> **Action item**
Copy out the data below. Keep every word as it is.

> **Exercise input**
________________

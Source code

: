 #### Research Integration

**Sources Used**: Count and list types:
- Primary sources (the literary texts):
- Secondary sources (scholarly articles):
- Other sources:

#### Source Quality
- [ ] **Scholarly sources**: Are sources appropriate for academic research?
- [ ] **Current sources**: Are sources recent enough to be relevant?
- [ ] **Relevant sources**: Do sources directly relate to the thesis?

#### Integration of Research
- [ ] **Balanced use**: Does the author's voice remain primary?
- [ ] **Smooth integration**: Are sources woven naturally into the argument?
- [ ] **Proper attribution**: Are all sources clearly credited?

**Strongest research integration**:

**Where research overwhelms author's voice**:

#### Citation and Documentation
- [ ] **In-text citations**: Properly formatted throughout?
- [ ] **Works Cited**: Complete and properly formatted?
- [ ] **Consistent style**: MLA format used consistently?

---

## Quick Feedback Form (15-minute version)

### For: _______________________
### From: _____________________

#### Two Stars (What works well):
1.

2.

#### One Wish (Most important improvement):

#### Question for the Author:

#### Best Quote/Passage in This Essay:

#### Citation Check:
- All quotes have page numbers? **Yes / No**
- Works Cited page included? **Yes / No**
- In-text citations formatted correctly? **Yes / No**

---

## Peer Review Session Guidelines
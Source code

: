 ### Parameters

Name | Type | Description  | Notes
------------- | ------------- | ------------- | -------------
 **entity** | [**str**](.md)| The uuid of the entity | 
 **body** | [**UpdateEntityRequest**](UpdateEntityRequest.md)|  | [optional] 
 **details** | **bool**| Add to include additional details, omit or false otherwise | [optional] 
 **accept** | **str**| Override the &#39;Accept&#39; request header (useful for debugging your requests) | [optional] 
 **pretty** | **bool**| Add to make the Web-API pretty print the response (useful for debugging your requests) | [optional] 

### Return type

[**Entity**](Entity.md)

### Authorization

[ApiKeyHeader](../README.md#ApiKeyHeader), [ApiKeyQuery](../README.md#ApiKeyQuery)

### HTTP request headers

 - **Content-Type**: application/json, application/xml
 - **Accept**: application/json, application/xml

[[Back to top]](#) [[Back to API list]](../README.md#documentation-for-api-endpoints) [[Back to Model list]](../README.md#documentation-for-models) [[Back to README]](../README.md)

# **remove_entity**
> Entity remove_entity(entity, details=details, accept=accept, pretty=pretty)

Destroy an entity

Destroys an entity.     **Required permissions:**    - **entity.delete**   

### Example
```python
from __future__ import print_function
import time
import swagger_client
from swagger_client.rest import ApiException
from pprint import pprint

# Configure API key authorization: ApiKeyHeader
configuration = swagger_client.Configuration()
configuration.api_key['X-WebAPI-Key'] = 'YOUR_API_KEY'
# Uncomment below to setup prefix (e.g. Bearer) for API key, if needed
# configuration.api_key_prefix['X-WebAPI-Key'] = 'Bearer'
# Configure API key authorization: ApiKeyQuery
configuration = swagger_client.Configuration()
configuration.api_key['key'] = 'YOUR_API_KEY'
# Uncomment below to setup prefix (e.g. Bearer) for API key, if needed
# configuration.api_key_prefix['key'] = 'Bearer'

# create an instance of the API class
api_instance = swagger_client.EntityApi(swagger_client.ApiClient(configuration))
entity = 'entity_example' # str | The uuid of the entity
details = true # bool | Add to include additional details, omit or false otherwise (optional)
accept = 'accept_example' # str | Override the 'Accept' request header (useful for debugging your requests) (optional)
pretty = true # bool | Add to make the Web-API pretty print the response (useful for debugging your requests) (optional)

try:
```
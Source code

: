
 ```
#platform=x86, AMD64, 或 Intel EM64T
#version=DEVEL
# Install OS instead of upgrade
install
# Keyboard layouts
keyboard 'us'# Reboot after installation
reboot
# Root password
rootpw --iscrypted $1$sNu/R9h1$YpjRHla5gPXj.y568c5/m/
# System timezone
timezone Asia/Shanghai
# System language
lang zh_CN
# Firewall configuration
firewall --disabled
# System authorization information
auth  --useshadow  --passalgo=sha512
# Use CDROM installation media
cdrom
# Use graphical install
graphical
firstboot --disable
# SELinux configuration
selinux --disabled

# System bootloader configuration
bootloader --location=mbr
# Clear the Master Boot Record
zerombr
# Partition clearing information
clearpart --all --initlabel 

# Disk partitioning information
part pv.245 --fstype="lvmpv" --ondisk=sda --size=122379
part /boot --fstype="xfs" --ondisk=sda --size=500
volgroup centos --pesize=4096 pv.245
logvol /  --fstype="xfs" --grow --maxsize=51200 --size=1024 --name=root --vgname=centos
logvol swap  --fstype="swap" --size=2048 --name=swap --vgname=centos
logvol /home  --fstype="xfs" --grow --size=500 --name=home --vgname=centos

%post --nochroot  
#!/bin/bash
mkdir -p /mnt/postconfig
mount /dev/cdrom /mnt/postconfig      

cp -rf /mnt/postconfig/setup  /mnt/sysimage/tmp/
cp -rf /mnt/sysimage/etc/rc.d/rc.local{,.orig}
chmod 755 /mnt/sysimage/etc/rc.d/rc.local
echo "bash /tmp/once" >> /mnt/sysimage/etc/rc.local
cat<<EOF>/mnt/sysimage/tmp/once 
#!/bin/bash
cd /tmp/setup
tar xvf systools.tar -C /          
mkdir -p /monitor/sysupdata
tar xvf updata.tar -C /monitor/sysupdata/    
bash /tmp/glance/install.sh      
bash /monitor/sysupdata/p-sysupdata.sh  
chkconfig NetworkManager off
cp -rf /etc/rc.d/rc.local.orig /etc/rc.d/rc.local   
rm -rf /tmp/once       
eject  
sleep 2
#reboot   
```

________________

> **Response box**
Source code

: #### Research Integration

**Sources Used**: Count and list types:
- Primary sources (the literary texts):
- Secondary sources (scholarly articles):
- Other sources:

#### Source Quality
- [ ] **Scholarly sources**: Are sources appropriate for academic research?
- [ ] **Current sources**: Are sources recent enough to be relevant?
- [ ] **Relevant sources**: Do sources directly relate to the thesis?

#### Integration of Research
- [ ] **Balanced use**: Does the author's voice remain primary?
- [ ] **Smooth integration**: Are sources woven naturally into the argument?
- [ ] **Proper attribution**: Are all sources clearly credited?

**Strongest research integration**:

**Where research overwhelms author's voice**:

#### Citation and Documentation
- [ ] **In-text citations**: Properly formatted throughout?
- [ ] **Works Cited**: Complete and properly formatted?
- [ ] **Consistent style**: MLA format used consistently?

---

## Quick Feedback Form (15-minute version)

### For: _______________________
### From: _____________________

#### Two Stars (What works well):
1.

2.

#### One Wish (Most important improvement):

#### Question for the Author:

#### Best Quote/Passage in This Essay:

#### Citation Check:
- All quotes have page numbers? **Yes / No**
- Works Cited page included? **Yes / No**
- In-text citations formatted correctly? **Yes / No**

---

## Peer Review Session Guidelines
Source code

: ### Parameters

Name | Type | Description  | Notes
------------- | ------------- | ------------- | -------------
 **entity** | [**str**](.md)| The uuid of the entity | 
 **body** | [**UpdateEntityRequest**](UpdateEntityRequest.md)|  | [optional] 
 **details** | **bool**| Add to include additional details, omit or false otherwise | [optional] 
 **accept** | **str**| Override the &#39;Accept&#39; request header (useful for debugging your requests) | [optional] 
 **pretty** | **bool**| Add to make the Web-API pretty print the response (useful for debugging your requests) | [optional] 

### Return type

[**Entity**](Entity.md)

### Authorization

[ApiKeyHeader](../README.md#ApiKeyHeader), [ApiKeyQuery](../README.md#ApiKeyQuery)

### HTTP request headers

 - **Content-Type**: application/json, application/xml
 - **Accept**: application/json, application/xml

[[Back to top]](#) [[Back to API list]](../README.md#documentation-for-api-endpoints) [[Back to Model list]](../README.md#documentation-for-models) [[Back to README]](../README.md)

# **remove_entity**
> Entity remove_entity(entity, details=details, accept=accept, pretty=pretty)

Destroy an entity

Destroys an entity.     **Required permissions:**    - **entity.delete**   

### Example
```python
from __future__ import print_function
import time
import swagger_client
from swagger_client.rest import ApiException
from pprint import pprint

# Configure API key authorization: ApiKeyHeader
configuration = swagger_client.Configuration()
configuration.api_key['X-WebAPI-Key'] = 'YOUR_API_KEY'
# Uncomment below to setup prefix (e.g. Bearer) for API key, if needed
# configuration.api_key_prefix['X-WebAPI-Key'] = 'Bearer'
# Configure API key authorization: ApiKeyQuery
configuration = swagger_client.Configuration()
configuration.api_key['key'] = 'YOUR_API_KEY'
# Uncomment below to setup prefix (e.g. Bearer) for API key, if needed
# configuration.api_key_prefix['key'] = 'Bearer'

# create an instance of the API class
api_instance = swagger_client.EntityApi(swagger_client.ApiClient(configuration))
entity = 'entity_example' # str | The uuid of the entity
details = true # bool | Add to include additional details, omit or false otherwise (optional)
accept = 'accept_example' # str | Override the 'Accept' request header (useful for debugging your requests) (optional)
pretty = true # bool | Add to make the Web-API pretty print the response (useful for debugging your requests) (optional)

try:
```
Source code

:
 ```
#platform=x86, AMD64, 或 Intel EM64T
#version=DEVEL
# Install OS instead of upgrade
install
# Keyboard layouts
keyboard 'us'# Reboot after installation
reboot
# Root password
rootpw --iscrypted $1$sNu/R9h1$YpjRHla5gPXj.y568c5/m/
# System timezone
timezone Asia/Shanghai
# System language
lang zh_CN
# Firewall configuration
firewall --disabled
# System authorization information
auth  --useshadow  --passalgo=sha512
# Use CDROM installation media
cdrom
# Use graphical install
graphical
firstboot --disable
# SELinux configuration
selinux --disabled

# System bootloader configuration
bootloader --location=mbr
# Clear the Master Boot Record
zerombr
# Partition clearing information
clearpart --all --initlabel 

# Disk partitioning information
part pv.245 --fstype="lvmpv" --ondisk=sda --size=122379
part /boot --fstype="xfs" --ondisk=sda --size=500
volgroup centos --pesize=4096 pv.245
logvol /  --fstype="xfs" --grow --maxsize=51200 --size=1024 --name=root --vgname=centos
logvol swap  --fstype="swap" --size=2048 --name=swap --vgname=centos
logvol /home  --fstype="xfs" --grow --size=500 --name=home --vgname=centos

%post --nochroot  
#!/bin/bash
mkdir -p /mnt/postconfig
mount /dev/cdrom /mnt/postconfig      

cp -rf /mnt/postconfig/setup  /mnt/sysimage/tmp/
cp -rf /mnt/sysimage/etc/rc.d/rc.local{,.orig}
chmod 755 /mnt/sysimage/etc/rc.d/rc.local
echo "bash /tmp/once" >> /mnt/sysimage/etc/rc.local
cat<<EOF>/mnt/sysimage/tmp/once 
#!/bin/bash
cd /tmp/setup
tar xvf systools.tar -C /          
mkdir -p /monitor/sysupdata
tar xvf updata.tar -C /monitor/sysupdata/    
bash /tmp/glance/install.sh      
bash /monitor/sysupdata/p-sysupdata.sh  
chkconfig NetworkManager off
cp -rf /etc/rc.d/rc.local.orig /etc/rc.d/rc.local   
rm -rf /tmp/once       
eject  
sleep 2
#reboot   
```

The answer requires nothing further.